×

Nova tarifa social em MG garante desconto de 50% e cadastro automático para baixa renda

Mudanças foram publicadas nesta sexta-feira

A Agência Reguladora de Saneamento e Energia de Minas Gerais (Arsae-MG) publicou, nesta sexta-feira (12/6), a redefinição das regras da tarifa social de água e esgoto para usuários atendidos por prestadores regulados pela agência. A norma entra em vigor em 1º de julho e estabelece desconto mínimo de 50% nas contas de água e esgoto para famílias de baixa renda cadastradas nos programas sociais do governo.

A principal mudança é a padronização dos critérios para concessão do benefício em todo o estado. A partir da nova regulamentação, o desconto será concedido automaticamente aos usuários identificados como elegíveis por meio do Cadastro Único para Programas Sociais (CadÚnico) e do Benefício de Prestação Continuada (BPC).

Segundo a resolução, não haverá limite de consumo para aplicação do desconto. A Arsae-MG poderá definir percentuais superiores a 50% durante os processos de reajuste e revisão tarifária de cada prestadora.

A norma cria duas categorias de tarifa social. A categoria Social I será destinada a famílias inscritas no CadÚnico classificadas em situação de pobreza ou extrema pobreza. Já a categoria Social II atenderá famílias cadastradas no CadÚnico enquadradas como de baixa renda.

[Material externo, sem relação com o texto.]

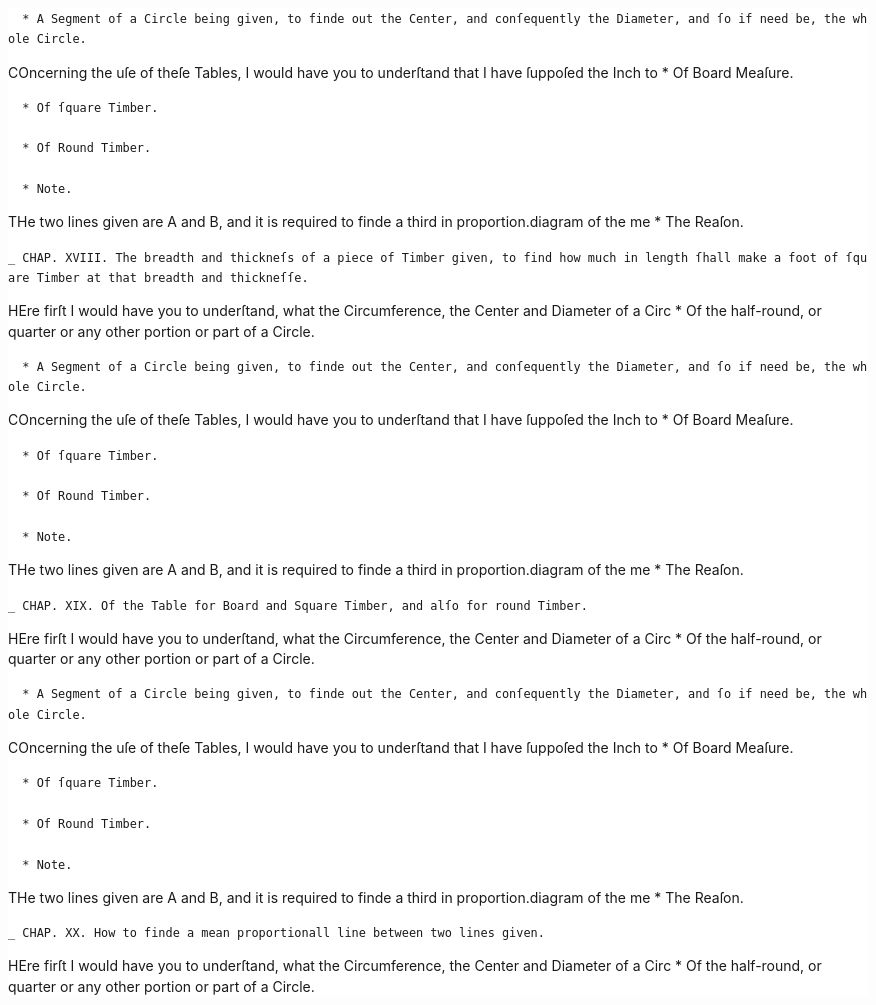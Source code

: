       * A Segment of a Circle being given, to finde out the Center, and conſequently the Diameter, and ſo if need be, the whole Circle.
COncerning the uſe of theſe Tables, I would have you to underſtand that I have ſuppoſed the Inch to 
      * Of Board Meaſure.

      * Of ſquare Timber.

      * Of Round Timber.

      * Note.
THe two lines given are A and B, and it is required to finde a third in proportion.diagram of the me
      * The Reaſon.

    _ CHAP. XVIII. The breadth and thickneſs of a piece of Timber given, to find how much in length ſhall make a foot of ſquare Timber at that breadth and thickneſſe.
HEre firſt I would have you to underſtand, what the Circumference, the Center and Diameter of a Circ
      * Of the half-round, or quarter or any other portion or part of a Circle.

      * A Segment of a Circle being given, to finde out the Center, and conſequently the Diameter, and ſo if need be, the whole Circle.
COncerning the uſe of theſe Tables, I would have you to underſtand that I have ſuppoſed the Inch to 
      * Of Board Meaſure.

      * Of ſquare Timber.

      * Of Round Timber.

      * Note.
THe two lines given are A and B, and it is required to finde a third in proportion.diagram of the me
      * The Reaſon.

    _ CHAP. XIX. Of the Table for Board and Square Timber, and alſo for round Timber.
HEre firſt I would have you to underſtand, what the Circumference, the Center and Diameter of a Circ
      * Of the half-round, or quarter or any other portion or part of a Circle.

      * A Segment of a Circle being given, to finde out the Center, and conſequently the Diameter, and ſo if need be, the whole Circle.
COncerning the uſe of theſe Tables, I would have you to underſtand that I have ſuppoſed the Inch to 
      * Of Board Meaſure.

      * Of ſquare Timber.

      * Of Round Timber.

      * Note.
THe two lines given are A and B, and it is required to finde a third in proportion.diagram of the me
      * The Reaſon.

    _ CHAP. XX. How to finde a mean proportionall line between two lines given.
HEre firſt I would have you to underſtand, what the Circumference, the Center and Diameter of a Circ
      * Of the half-round, or quarter or any other portion or part of a Circle.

Para receber o benefício, o usuário deverá possuir renda familiar per capita de até meio salário mínimo e atender a pelo menos um dos critérios previstos na regulamentação, como estar inscrito no CadÚnico ou integrar família com pessoa idosa a partir de 65 anos ou pessoa com deficiência beneficiária do BPC. A resolução também determina que valores recebidos por meio do Bolsa Família, do BPC ou de programas equivalentes não serão considerados no cálculo da renda familiar.

Uma das novidades da regulamentação é a obrigação de cadastramento automático dos beneficiários. A Arsae-MG receberá trimestralmente informações do CadÚnico e do BPC por meio de cooperação com a Secretaria de Estado de Desenvolvimento Social (Sedese-MG). Os dados serão compartilhados com as concessionárias e prestadoras de serviços para inclusão automática dos consumidores elegíveis.

A norma estabelece que o benefício deverá ser concedido sem necessidade de solicitação prévia quando a família for identificada nos bancos de dados oficiais. Nos casos em que o cadastro automático não ocorrer, o consumidor poderá solicitar o enquadramento diretamente à prestadora mediante apresentação de documentos básicos, como comprovante do CadÚnico ou do BPC, documento de identificação, comprovante de endereço e conta recente de água ou esgoto. As empresas terão prazo máximo de 30 dias para efetivar a inclusão após a solicitação.

Inadimplência não impede acesso

Outro ponto destacado pela resolução é a proibição de negar a tarifa social a famílias que estejam inadimplentes. A norma determina que a concessão inicial do benefício não poderá ser condicionada ao pagamento de débitos anteriores. Além disso, o desconto não poderá ser suspenso apenas porque o usuário possui contas em atraso. A regulamentação também proíbe que as prestadoras cobrem qualquer valor para inclusão na tarifa social ou exijam contratação de serviços adicionais.

Benefício chega a condomínios e imóveis com hidrômetro coletivo

A nova regra amplia o alcance da tarifa social para imóveis atendidos por hidrômetros coletivos. Nesses casos, o benefício poderá ser concedido quando pelo menos 50% das famílias residentes estiverem inscritas no CadÚnico. A medida alcança condomínios, conjuntos habitacionais e outras edificações com múltiplas unidades consumidoras atendidas por uma única ligação de água. A resolução também impede que a concessão da tarifa social seja condicionada à individualização dos hidrômetros.

Quando o benefício pode ser perdido

O desconto poderá ser cancelado caso a família deixe de atender aos critérios de renda, tenha o cadastro desatualizado por mais de dois anos ou pratique irregularidades como ligações clandestinas, fraudes em equipamentos de medição ou fornecimento de informações falsas.

Antes da suspensão, a prestadora deverá avisar o consumidor por meio das faturas durante três ciclos consecutivos. O mesmo procedimento deverá ser adotado em situações de mudança de categoria ou perda da elegibilidade.

Fiscalização e transparência

A Arsae-MG ficará responsável por fiscalizar a concessão do benefício e poderá aplicar sanções às prestadoras que deixarem de cadastrar consumidores elegíveis ou realizarem cobranças indevidas. A agência também passará a divulgar anualmente indicadores por município, incluindo o número de famílias beneficiadas, o total de usuários elegíveis e a cobertura da tarifa social.